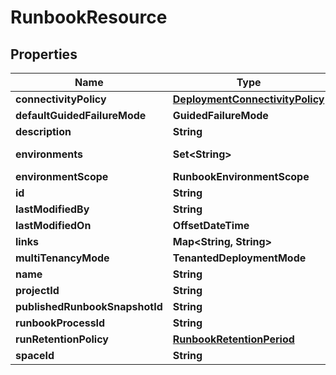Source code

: 

# RunbookResource


## Properties

Name | Type | Description | Notes
------------ | ------------- | ------------- | -------------
**connectivityPolicy** | [**DeploymentConnectivityPolicy**](DeploymentConnectivityPolicy.md) |  |  [optional]
**defaultGuidedFailureMode** | **GuidedFailureMode** |  |  [optional]
**description** | **String** |  |  [optional]
**environments** | **Set&lt;String&gt;** |  |  [optional] [readonly]
**environmentScope** | **RunbookEnvironmentScope** |  |  [optional]
**id** | **String** |  |  [optional]
**lastModifiedBy** | **String** |  |  [optional]
**lastModifiedOn** | **OffsetDateTime** |  |  [optional]
**links** | **Map&lt;String, String&gt;** |  |  [optional]
**multiTenancyMode** | **TenantedDeploymentMode** |  |  [optional]
**name** | **String** |  |  [optional]
**projectId** | **String** |  |  [optional]
**publishedRunbookSnapshotId** | **String** |  |  [optional]
**runbookProcessId** | **String** |  |  [optional]
**runRetentionPolicy** | [**RunbookRetentionPeriod**](RunbookRetentionPeriod.md) |  |  [optional]
**spaceId** | **String** |  |  [optional]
+-------+
**Try it:** Retype all of the listing above exactly, but keep its pictures out.

**Exercise solution:**
Source code

: 

# RunbookResource


## Properties

Name | Type | Description | Notes
------------ | ------------- | ------------- | -------------
**connectivityPolicy** | [**DeploymentConnectivityPolicy**](DeploymentConnectivityPolicy.md) |  |  [optional]
**defaultGuidedFailureMode** | **GuidedFailureMode** |  |  [optional]
**description** | **String** |  |  [optional]
**environments** | **Set&lt;String&gt;** |  |  [optional] [readonly]
**environmentScope** | **RunbookEnvironmentScope** |  |  [optional]
**id** | **String** |  |  [optional]
**lastModifiedBy** | **String** |  |  [optional]
**lastModifiedOn** | **OffsetDateTime** |  |  [optional]
**links** | **Map&lt;String, String&gt;** |  |  [optional]
**multiTenancyMode** | **TenantedDeploymentMode** |  |  [optional]
**name** | **String** |  |  [optional]
**projectId** | **String** |  |  [optional]
**publishedRunbookSnapshotId** | **String** |  |  [optional]
**runbookProcessId** | **String** |  |  [optional]
**runRetentionPolicy** | [**RunbookRetentionPeriod**](RunbookRetentionPeriod.md) |  |  [optional]
**spaceId** | **String** |  |  [optional]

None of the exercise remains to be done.